● TASK INSTRUCTIONS
Go through the listing below and output exactly the line with "Si des développeurs", the line with "Prenons deux développeurs: Sophie", and each line between; omit the rest.

● EXERCISE INPUTS
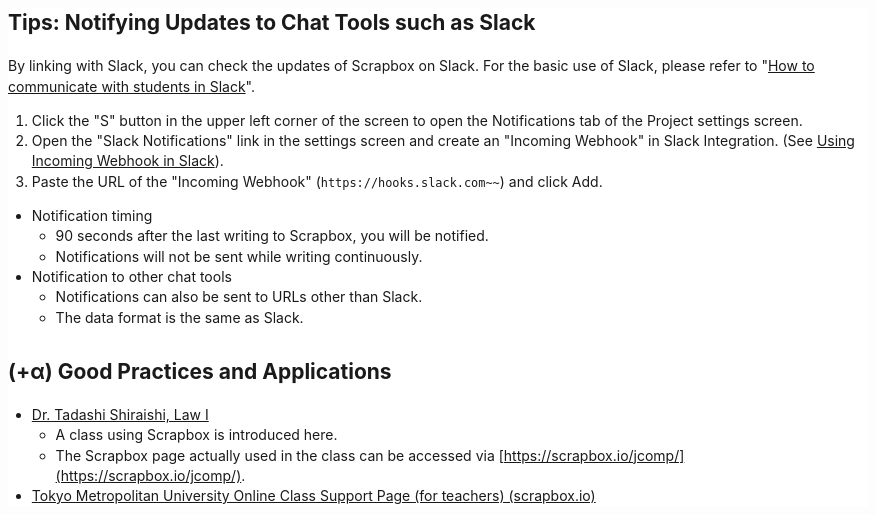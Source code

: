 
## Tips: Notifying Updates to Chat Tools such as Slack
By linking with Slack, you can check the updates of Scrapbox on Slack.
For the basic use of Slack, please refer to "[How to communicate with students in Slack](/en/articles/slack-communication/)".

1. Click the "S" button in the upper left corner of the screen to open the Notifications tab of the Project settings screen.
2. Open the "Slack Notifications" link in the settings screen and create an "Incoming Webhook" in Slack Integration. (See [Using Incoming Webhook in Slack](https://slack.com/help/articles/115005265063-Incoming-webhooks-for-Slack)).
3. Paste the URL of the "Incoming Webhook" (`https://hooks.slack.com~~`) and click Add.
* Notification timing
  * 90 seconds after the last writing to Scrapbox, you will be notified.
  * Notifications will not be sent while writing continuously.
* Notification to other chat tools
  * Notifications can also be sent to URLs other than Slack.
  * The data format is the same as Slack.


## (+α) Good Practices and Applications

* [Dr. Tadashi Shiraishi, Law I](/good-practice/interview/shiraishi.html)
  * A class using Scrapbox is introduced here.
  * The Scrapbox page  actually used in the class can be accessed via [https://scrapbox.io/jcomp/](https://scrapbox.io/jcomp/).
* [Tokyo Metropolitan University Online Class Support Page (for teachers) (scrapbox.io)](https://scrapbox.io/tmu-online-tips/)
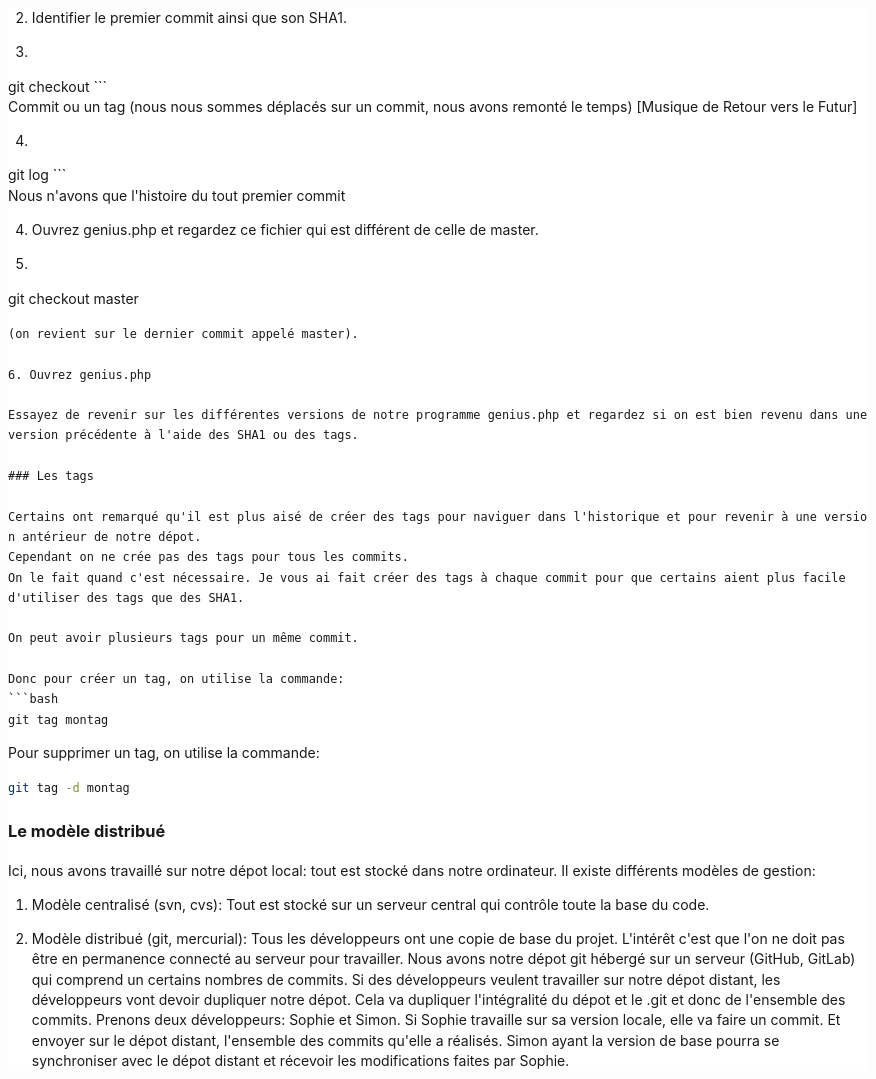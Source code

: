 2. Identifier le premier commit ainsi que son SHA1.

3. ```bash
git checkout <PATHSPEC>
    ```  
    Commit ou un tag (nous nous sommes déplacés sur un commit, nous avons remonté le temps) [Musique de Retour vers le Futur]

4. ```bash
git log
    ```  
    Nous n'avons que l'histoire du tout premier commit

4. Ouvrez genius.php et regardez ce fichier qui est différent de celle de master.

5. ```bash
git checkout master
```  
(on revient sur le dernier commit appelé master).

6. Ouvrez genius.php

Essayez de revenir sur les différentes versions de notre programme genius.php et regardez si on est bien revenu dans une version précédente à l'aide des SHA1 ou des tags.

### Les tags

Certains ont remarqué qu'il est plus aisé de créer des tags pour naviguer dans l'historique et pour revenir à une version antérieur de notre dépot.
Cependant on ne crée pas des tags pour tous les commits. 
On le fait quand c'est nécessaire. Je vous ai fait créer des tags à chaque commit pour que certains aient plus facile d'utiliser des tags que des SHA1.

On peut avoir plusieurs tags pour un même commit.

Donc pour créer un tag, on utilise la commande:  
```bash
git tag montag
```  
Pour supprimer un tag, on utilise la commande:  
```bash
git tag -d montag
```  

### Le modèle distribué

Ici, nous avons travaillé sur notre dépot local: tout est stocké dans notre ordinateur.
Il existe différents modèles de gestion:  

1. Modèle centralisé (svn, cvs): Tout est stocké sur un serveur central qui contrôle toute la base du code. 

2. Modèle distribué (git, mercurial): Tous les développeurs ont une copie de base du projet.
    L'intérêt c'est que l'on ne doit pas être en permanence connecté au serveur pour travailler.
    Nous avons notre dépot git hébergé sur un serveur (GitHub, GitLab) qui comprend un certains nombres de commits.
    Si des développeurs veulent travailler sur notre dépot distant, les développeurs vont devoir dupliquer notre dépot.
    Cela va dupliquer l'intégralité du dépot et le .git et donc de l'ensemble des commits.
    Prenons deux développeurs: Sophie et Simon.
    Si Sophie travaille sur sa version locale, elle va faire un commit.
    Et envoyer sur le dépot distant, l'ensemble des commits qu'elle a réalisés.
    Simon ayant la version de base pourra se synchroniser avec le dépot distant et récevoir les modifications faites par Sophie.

...

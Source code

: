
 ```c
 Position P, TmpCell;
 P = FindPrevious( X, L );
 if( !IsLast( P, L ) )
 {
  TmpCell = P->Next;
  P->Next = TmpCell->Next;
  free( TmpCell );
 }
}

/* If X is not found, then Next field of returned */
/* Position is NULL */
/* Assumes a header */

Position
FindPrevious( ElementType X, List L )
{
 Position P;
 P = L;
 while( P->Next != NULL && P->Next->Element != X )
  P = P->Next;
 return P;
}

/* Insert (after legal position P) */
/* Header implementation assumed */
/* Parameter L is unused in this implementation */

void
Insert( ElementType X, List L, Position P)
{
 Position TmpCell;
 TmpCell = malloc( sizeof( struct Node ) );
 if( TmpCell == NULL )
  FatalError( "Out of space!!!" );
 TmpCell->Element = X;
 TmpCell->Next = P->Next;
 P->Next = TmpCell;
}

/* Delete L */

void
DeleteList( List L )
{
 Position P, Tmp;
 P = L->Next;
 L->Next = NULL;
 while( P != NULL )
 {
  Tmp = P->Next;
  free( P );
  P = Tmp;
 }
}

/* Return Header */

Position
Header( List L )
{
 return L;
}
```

● ANSWER SPACE
    Si des développeurs veulent travailler sur notre dépot distant, les développeurs vont devoir dupliquer notre dépot.
    Cela va dupliquer l'intégralité du dépot et le .git et donc de l'ensemble des commits.
    Prenons deux développeurs: Sophie et Simon.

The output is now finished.